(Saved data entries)
- Opening Delimiter -

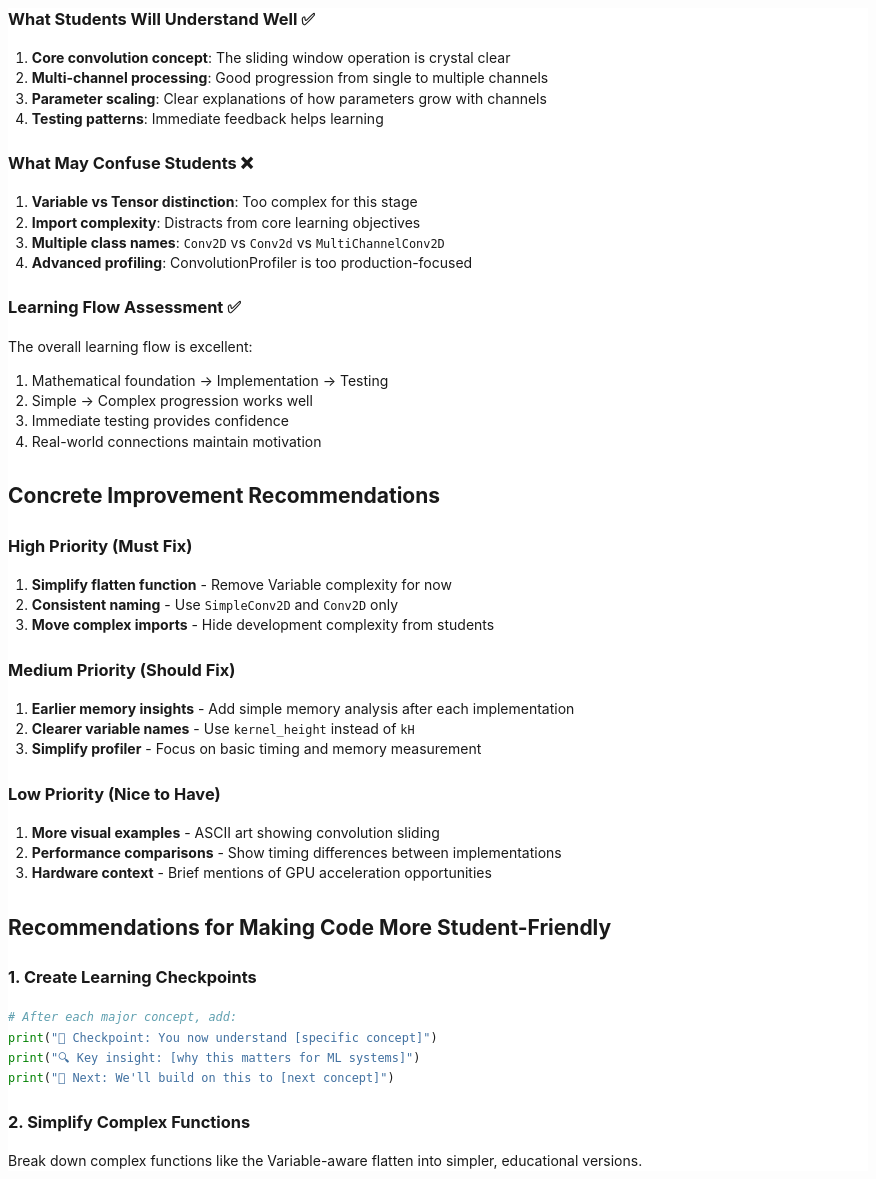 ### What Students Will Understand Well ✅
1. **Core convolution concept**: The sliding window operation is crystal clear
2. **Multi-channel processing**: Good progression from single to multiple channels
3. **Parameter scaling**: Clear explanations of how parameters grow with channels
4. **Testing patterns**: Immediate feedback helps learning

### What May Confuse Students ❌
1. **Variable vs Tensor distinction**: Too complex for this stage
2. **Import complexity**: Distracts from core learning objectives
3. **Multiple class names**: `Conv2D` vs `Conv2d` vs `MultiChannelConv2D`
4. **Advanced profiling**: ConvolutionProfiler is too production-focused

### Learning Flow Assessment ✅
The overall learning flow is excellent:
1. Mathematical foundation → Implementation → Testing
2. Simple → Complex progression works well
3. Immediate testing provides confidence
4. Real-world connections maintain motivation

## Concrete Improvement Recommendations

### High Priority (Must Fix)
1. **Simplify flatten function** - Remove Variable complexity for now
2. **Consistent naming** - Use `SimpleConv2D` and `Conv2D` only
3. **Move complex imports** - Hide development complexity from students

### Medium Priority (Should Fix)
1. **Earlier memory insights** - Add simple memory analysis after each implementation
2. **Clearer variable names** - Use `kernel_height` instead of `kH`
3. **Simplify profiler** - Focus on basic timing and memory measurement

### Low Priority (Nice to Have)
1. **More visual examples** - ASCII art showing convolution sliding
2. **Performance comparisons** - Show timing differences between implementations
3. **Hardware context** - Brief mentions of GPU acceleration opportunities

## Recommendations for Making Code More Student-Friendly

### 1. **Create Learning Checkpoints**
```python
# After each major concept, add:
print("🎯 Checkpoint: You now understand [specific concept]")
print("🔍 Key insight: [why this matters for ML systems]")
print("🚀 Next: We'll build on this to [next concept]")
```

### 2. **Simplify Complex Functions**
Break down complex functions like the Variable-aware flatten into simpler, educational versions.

- Closing Delimiter -

EXERCISE REQUIREMENTS:
Nothing but the lines from the one with "2. **Import complexity**: Distracts" through the final line of the records above should appear, each copied exactly.

PROBLEM SOLUTION:
2. **Import complexity**: Distracts from core learning objectives
3. **Multiple class names**: `Conv2D` vs `Conv2d` vs `MultiChannelConv2D`
4. **Advanced profiling**: ConvolutionProfiler is too production-focused

### Learning Flow Assessment ✅
The overall learning flow is excellent:
1. Mathematical foundation → Implementation → Testing
2. Simple → Complex progression works well
3. Immediate testing provides confidence
4. Real-world connections maintain motivation

## Concrete Improvement Recommendations

### High Priority (Must Fix)
1. **Simplify flatten function** - Remove Variable complexity for now
2. **Consistent naming** - Use `SimpleConv2D` and `Conv2D` only
3. **Move complex imports** - Hide development complexity from students

### Medium Priority (Should Fix)
1. **Earlier memory insights** - Add simple memory analysis after each implementation
2. **Clearer variable names** - Use `kernel_height` instead of `kH`
3. **Simplify profiler** - Focus on basic timing and memory measurement

### Low Priority (Nice to Have)
1. **More visual examples** - ASCII art showing convolution sliding
2. **Performance comparisons** - Show timing differences between implementations
3. **Hardware context** - Brief mentions of GPU acceleration opportunities

## Recommendations for Making Code More Student-Friendly

### 1. **Create Learning Checkpoints**
```python
# After each major concept, add:
print("🎯 Checkpoint: You now understand [specific concept]")
print("🔍 Key insight: [why this matters for ML systems]")
print("🚀 Next: We'll build on this to [next concept]")
```

### 2. **Simplify Complex Functions**
Break down complex functions like the Variable-aware flatten into simpler, educational versions.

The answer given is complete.